— BRIEF —
Select and copy out every line in the records containing "Jupyter".

══ DATA FOR REVIEW ══

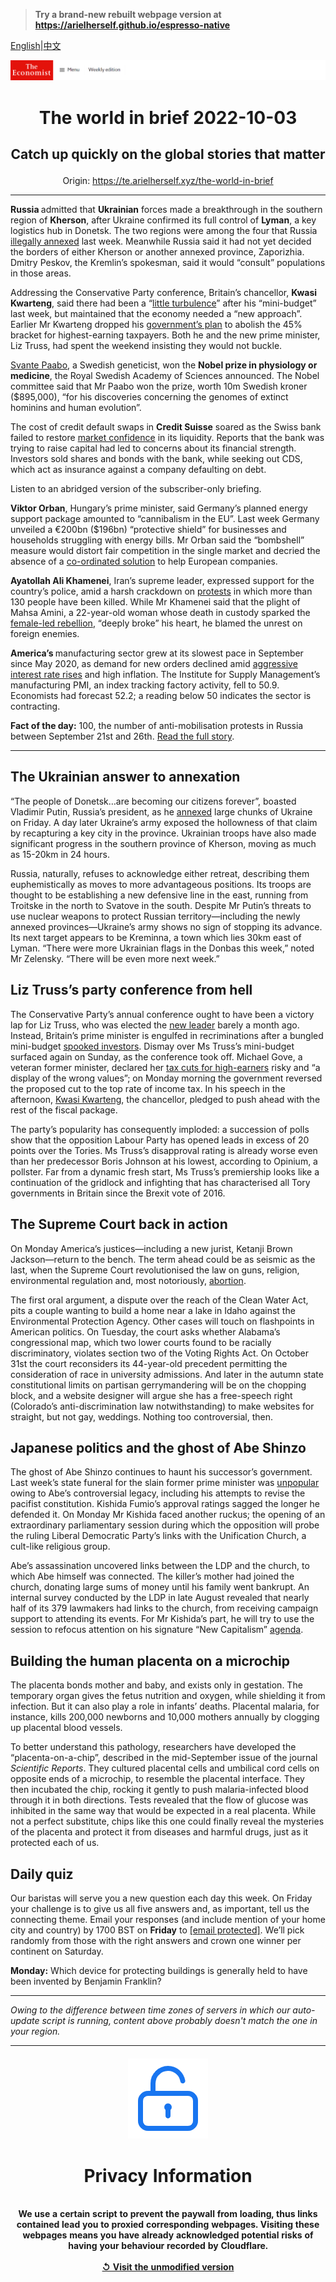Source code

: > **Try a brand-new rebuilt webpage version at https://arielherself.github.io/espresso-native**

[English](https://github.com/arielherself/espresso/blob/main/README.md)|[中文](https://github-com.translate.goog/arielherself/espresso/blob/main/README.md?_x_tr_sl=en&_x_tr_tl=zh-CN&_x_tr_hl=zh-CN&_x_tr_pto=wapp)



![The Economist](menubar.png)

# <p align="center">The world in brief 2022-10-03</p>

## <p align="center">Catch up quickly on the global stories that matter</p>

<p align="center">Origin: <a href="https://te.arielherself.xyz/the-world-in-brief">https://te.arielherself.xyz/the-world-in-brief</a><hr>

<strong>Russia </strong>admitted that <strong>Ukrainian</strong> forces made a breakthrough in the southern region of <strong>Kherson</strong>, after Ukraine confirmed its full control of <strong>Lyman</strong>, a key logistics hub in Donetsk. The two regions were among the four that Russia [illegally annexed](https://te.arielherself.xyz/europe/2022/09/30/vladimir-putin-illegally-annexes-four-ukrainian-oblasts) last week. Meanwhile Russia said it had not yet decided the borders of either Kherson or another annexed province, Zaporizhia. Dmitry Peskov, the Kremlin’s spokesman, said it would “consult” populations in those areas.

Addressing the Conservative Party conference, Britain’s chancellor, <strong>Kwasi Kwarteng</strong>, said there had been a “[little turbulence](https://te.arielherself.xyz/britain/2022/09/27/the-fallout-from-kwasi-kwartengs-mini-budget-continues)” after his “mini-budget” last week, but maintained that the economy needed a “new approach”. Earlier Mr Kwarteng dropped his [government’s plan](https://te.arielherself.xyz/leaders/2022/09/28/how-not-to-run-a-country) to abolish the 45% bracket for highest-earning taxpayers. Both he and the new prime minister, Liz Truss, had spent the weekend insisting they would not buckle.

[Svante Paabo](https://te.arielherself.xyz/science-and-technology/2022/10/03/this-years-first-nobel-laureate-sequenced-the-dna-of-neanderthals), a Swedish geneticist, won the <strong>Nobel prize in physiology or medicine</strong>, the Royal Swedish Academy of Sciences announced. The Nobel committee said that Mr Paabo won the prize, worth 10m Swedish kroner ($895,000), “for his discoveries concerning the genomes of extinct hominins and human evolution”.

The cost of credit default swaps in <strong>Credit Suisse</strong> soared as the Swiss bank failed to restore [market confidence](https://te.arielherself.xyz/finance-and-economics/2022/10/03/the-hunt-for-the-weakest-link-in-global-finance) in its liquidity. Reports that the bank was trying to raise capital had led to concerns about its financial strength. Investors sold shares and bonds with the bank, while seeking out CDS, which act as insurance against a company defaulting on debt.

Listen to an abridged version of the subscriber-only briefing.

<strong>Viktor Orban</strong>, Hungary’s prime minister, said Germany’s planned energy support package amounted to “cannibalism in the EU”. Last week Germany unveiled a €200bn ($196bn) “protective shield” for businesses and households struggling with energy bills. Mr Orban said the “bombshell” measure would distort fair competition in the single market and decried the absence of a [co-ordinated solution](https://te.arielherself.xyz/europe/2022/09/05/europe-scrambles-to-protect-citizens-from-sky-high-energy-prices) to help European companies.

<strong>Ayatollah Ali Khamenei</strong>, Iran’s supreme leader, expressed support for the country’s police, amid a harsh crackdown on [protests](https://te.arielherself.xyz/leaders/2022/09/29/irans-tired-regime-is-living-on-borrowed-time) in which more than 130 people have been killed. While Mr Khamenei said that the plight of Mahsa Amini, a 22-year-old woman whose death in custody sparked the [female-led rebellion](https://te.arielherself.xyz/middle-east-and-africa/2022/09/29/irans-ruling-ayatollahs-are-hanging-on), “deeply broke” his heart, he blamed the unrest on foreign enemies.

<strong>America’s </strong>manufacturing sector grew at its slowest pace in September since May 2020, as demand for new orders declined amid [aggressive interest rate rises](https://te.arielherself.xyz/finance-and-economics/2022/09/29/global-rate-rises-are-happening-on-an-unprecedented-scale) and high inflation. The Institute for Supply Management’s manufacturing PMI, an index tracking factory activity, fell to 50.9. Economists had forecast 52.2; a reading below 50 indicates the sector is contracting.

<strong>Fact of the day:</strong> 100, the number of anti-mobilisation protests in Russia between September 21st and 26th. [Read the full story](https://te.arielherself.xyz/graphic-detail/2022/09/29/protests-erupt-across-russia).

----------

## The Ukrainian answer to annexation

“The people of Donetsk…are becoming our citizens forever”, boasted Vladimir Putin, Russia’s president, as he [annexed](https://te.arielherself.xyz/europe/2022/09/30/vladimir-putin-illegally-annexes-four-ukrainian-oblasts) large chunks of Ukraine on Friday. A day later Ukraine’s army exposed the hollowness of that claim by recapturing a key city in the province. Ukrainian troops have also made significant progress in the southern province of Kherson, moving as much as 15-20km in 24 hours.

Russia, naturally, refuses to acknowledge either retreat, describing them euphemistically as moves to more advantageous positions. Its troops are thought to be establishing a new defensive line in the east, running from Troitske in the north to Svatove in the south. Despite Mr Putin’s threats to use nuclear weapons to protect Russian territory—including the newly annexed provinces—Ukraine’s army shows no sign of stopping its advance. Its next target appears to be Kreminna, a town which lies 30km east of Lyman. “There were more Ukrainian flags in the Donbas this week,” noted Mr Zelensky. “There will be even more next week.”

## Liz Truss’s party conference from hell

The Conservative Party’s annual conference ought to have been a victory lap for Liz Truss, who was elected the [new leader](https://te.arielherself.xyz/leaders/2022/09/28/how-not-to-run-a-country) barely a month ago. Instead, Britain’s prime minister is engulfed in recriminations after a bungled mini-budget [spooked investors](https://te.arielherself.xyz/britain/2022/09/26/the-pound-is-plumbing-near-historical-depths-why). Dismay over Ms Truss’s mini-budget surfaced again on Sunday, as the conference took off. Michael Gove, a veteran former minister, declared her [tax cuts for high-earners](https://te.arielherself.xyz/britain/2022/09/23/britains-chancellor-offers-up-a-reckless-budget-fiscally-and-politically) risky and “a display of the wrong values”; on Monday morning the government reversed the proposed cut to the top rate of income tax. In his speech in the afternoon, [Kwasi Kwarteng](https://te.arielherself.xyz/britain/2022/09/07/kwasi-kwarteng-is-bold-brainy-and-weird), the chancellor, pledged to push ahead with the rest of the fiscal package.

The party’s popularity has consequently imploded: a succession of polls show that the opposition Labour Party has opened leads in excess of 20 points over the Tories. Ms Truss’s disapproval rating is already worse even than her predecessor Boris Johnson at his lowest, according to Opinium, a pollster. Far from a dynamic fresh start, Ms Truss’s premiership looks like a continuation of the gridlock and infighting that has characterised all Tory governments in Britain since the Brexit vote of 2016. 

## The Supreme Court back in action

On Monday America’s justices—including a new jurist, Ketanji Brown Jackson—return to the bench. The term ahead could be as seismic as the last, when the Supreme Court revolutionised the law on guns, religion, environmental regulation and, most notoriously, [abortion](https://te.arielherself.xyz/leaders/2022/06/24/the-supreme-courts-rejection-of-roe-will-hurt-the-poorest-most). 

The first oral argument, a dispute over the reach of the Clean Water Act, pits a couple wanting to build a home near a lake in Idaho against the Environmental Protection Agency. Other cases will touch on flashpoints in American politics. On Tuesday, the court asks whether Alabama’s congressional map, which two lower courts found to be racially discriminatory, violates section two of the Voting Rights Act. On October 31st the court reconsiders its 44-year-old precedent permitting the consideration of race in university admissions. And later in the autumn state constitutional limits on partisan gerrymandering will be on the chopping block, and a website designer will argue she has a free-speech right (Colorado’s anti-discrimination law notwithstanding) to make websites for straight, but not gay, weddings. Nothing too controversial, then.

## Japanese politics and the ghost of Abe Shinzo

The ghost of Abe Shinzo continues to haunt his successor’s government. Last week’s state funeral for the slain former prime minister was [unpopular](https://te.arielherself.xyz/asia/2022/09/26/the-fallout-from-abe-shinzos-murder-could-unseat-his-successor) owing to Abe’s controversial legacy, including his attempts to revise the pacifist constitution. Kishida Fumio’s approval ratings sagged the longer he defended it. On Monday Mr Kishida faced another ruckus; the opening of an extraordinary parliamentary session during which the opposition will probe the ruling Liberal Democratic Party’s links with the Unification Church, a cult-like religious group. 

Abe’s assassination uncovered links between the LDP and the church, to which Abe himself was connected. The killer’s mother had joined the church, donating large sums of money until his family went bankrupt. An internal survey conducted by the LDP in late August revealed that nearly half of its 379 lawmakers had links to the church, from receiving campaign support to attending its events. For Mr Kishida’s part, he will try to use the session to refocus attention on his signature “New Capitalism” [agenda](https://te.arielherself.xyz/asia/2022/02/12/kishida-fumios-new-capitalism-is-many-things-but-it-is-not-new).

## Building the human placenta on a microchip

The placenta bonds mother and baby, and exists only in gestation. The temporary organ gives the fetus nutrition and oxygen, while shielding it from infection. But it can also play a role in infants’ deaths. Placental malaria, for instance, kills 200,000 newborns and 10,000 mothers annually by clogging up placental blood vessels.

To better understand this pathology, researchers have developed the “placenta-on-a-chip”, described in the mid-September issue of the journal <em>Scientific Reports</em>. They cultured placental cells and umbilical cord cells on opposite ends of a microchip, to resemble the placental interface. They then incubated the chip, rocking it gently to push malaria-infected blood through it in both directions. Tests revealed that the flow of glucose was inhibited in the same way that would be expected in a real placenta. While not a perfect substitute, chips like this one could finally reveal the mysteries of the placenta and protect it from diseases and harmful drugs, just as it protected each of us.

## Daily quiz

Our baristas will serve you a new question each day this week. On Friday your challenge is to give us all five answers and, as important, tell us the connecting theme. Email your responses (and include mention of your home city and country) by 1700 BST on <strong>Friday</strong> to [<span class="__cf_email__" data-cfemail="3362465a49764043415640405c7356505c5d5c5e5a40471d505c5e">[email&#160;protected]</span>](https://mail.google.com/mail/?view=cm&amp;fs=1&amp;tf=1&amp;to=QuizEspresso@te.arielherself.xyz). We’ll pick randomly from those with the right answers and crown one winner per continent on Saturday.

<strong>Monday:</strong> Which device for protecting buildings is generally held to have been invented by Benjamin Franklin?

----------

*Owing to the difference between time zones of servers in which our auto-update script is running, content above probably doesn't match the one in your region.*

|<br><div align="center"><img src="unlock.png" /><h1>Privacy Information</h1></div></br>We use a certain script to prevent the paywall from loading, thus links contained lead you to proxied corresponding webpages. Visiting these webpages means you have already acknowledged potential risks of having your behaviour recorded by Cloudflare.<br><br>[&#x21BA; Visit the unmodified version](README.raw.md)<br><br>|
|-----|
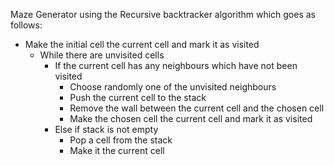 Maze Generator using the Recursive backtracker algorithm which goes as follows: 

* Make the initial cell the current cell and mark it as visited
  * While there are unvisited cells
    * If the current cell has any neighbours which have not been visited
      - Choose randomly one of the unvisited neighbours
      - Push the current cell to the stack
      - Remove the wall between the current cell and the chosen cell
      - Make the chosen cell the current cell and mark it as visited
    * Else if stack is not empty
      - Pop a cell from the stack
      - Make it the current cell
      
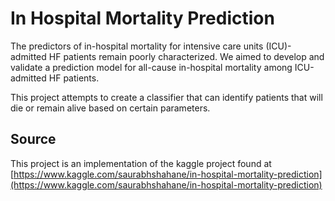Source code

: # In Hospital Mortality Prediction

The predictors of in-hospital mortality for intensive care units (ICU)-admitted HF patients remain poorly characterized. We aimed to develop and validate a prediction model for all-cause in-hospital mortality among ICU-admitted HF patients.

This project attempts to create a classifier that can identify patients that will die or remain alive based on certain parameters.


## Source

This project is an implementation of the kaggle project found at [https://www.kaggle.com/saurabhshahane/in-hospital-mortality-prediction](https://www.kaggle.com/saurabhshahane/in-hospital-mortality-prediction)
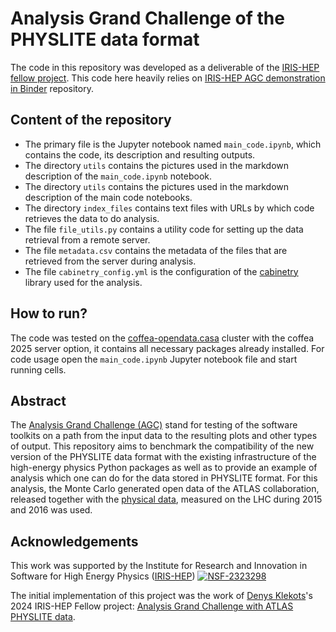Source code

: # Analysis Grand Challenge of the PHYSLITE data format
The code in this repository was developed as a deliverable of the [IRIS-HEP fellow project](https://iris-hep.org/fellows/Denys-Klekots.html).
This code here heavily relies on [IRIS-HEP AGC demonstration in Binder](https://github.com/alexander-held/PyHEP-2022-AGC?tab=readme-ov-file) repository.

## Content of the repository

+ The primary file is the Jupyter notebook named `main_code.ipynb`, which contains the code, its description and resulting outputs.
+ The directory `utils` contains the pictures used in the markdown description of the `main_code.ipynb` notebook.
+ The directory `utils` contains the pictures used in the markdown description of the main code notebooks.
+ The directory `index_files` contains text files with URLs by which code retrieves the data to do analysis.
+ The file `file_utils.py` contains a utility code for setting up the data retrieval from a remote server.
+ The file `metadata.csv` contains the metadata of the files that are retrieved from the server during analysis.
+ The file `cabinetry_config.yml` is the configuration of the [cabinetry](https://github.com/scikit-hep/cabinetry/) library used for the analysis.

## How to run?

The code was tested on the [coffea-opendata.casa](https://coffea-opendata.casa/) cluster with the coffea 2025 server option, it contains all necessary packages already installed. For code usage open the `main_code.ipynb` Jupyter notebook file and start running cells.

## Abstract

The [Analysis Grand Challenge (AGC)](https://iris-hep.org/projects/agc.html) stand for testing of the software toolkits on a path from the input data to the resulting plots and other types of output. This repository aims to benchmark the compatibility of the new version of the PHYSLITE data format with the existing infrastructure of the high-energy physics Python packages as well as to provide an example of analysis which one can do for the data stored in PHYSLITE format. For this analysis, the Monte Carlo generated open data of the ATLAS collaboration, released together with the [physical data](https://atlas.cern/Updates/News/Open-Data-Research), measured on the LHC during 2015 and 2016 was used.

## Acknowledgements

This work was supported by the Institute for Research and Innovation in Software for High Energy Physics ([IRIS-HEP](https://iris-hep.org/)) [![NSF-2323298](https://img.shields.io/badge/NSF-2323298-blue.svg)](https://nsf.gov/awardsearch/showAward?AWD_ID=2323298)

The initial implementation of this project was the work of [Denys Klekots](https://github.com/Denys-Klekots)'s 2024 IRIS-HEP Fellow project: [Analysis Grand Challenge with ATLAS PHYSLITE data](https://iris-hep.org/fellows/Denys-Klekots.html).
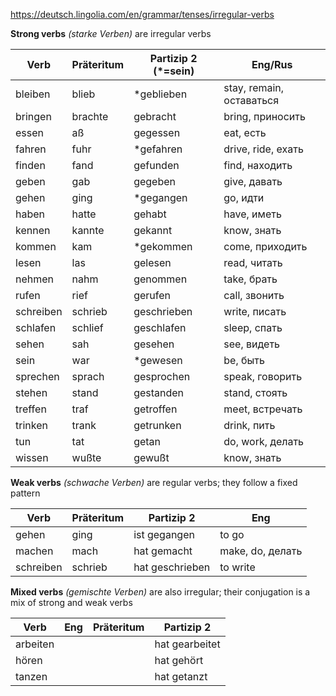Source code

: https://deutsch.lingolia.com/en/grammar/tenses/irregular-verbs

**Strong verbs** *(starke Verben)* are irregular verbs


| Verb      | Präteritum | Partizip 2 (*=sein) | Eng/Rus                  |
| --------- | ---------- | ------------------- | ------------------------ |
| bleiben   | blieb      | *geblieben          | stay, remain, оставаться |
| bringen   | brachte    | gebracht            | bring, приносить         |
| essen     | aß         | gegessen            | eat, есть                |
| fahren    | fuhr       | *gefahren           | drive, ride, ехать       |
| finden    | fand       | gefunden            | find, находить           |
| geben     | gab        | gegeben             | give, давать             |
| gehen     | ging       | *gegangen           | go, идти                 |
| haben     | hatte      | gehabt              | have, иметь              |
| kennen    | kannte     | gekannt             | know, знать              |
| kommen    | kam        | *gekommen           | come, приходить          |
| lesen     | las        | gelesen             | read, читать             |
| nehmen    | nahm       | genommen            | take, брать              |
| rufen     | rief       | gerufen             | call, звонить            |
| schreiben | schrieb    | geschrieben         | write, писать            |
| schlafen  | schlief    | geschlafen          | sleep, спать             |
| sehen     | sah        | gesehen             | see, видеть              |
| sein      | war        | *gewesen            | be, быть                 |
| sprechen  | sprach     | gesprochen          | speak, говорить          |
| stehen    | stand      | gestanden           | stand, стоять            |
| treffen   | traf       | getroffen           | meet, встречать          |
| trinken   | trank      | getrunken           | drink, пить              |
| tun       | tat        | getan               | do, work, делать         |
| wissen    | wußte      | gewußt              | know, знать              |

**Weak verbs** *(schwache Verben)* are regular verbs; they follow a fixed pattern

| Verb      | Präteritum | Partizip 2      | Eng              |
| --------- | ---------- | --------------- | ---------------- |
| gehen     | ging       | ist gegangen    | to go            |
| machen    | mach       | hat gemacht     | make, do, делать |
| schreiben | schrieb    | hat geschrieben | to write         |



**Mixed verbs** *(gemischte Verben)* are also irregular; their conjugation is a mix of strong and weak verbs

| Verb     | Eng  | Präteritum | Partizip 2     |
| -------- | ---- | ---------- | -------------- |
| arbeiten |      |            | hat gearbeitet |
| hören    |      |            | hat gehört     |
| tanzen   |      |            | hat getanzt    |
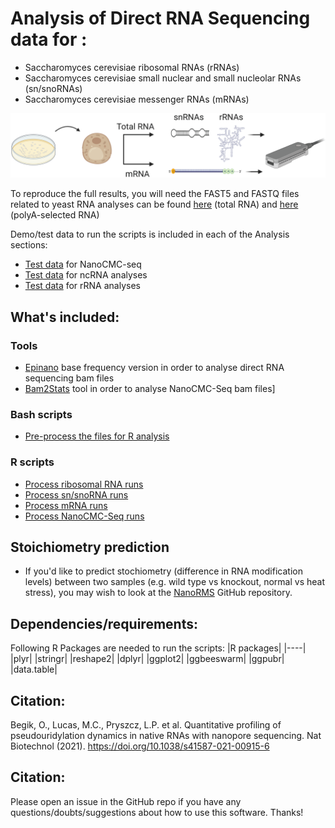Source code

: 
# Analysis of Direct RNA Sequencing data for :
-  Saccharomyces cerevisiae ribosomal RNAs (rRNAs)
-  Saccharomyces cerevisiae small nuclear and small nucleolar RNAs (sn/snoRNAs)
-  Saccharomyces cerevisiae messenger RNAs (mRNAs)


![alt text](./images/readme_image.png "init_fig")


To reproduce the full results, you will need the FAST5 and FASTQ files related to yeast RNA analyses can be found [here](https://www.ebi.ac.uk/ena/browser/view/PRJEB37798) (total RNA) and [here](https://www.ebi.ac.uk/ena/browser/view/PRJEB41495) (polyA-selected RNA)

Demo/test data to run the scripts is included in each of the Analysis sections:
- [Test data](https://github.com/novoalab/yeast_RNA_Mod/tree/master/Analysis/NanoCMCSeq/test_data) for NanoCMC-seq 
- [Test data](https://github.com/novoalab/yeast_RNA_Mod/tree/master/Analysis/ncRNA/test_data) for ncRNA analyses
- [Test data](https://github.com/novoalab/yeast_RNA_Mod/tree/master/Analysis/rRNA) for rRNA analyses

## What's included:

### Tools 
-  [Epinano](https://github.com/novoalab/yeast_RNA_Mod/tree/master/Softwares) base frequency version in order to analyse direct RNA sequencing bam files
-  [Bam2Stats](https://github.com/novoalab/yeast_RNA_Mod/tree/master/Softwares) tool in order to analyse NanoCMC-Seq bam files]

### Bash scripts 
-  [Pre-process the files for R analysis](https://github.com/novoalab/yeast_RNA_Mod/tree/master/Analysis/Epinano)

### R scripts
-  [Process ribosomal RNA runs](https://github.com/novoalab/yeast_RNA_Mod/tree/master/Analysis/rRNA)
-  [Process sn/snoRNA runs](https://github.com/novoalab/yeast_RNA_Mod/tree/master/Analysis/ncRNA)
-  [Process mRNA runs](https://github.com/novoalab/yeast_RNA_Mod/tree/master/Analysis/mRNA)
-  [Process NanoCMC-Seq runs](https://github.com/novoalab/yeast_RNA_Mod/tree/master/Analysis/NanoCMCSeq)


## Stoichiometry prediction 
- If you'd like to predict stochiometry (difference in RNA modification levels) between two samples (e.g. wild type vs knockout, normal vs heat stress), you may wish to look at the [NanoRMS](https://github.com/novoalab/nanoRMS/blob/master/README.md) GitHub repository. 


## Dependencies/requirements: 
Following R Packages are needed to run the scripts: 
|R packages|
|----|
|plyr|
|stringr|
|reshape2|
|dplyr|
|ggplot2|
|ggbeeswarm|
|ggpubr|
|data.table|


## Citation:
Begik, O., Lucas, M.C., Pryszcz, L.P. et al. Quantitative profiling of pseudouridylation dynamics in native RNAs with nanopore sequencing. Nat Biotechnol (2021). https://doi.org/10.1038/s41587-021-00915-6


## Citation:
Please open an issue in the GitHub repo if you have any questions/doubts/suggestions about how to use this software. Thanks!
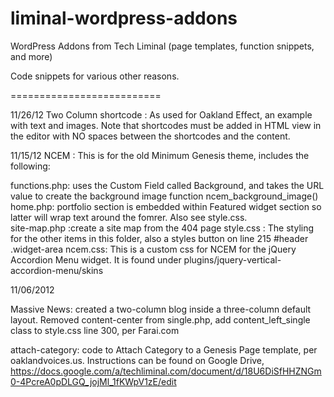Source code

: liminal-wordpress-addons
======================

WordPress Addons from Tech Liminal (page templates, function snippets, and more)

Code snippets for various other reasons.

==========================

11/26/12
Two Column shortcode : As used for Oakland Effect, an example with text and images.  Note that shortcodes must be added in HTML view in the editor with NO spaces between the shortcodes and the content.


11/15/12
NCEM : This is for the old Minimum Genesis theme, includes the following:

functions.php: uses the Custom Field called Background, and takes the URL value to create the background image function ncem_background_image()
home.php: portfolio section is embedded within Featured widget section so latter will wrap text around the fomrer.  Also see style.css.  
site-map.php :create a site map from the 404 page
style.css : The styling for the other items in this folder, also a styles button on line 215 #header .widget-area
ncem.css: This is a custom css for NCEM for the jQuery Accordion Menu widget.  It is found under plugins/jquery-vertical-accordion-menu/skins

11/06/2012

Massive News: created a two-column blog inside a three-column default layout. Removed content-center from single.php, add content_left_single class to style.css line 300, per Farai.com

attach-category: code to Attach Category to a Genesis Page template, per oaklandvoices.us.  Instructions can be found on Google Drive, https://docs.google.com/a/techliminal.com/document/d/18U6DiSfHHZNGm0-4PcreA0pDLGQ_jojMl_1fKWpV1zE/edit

═══

— TASK RESPONSE —
+ The primary file is the Jupyter notebook named `main_code.ipynb`, which contains the code, its description and resulting outputs.
The code was tested on the [coffea-opendata.casa](https://coffea-opendata.casa/) cluster with the coffea 2025 server option, it contains all necessary packages already installed. For code usage open the `main_code.ipynb` Jupyter notebook file and start running cells.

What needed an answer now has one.